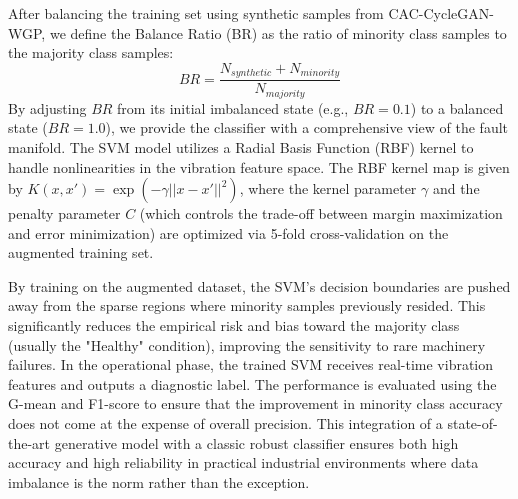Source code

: After balancing the training set using synthetic samples from CAC-CycleGAN-WGP, we define the Balance Ratio (BR) as the ratio of minority class samples to the majority class samples:
\begin{equation}
BR = \frac{N_{synthetic} + N_{minority}}{N_{majority}}
\end{equation}
By adjusting $BR$ from its initial imbalanced state (e.g., $BR=0.1$) to a balanced state ($BR=1.0$), we provide the classifier with a comprehensive view of the fault manifold. The SVM model utilizes a Radial Basis Function (RBF) kernel to handle nonlinearities in the vibration feature space. The RBF kernel map is given by $K(x, x') = \exp(-\gamma ||x - x'||^2)$, where the kernel parameter $\gamma$ and the penalty parameter $C$ (which controls the trade-off between margin maximization and error minimization) are optimized via 5-fold cross-validation on the augmented training set. 

By training on the augmented dataset, the SVM's decision boundaries are pushed away from the sparse regions where minority samples previously resided. This significantly reduces the empirical risk and bias toward the majority class (usually the "Healthy" condition), improving the sensitivity to rare machinery failures. In the operational phase, the trained SVM receives real-time vibration features and outputs a diagnostic label. The performance is evaluated using the G-mean and F1-score to ensure that the improvement in minority class accuracy does not come at the expense of overall precision. This integration of a state-of-the-art generative model with a classic robust classifier ensures both high accuracy and high reliability in practical industrial environments where data imbalance is the norm rather than the exception.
━━━
§ **What you will do**
Sift the material for lines that include the word "majority", and copy each one.

§ **Expected answer**
: After balancing the training set using synthetic samples from CAC-CycleGAN-WGP, we define the Balance Ratio (BR) as the ratio of minority class samples to the majority class samples:
BR = \frac{N_{synthetic} + N_{minority}}{N_{majority}}
By training on the augmented dataset, the SVM's decision boundaries are pushed away from the sparse regions where minority samples previously resided. This significantly reduces the empirical risk and bias toward the majority class (usually the "Healthy" condition), improving the sensitivity to rare machinery failures. In the operational phase, the trained SVM receives real-time vibration features and outputs a diagnostic label. The performance is evaluated using the G-mean and F1-score to ensure that the improvement in minority class accuracy does not come at the expense of overall precision. This integration of a state-of-the-art generative model with a classic robust classifier ensures both high accuracy and high reliability in practical industrial environments where data imbalance is the norm rather than the exception.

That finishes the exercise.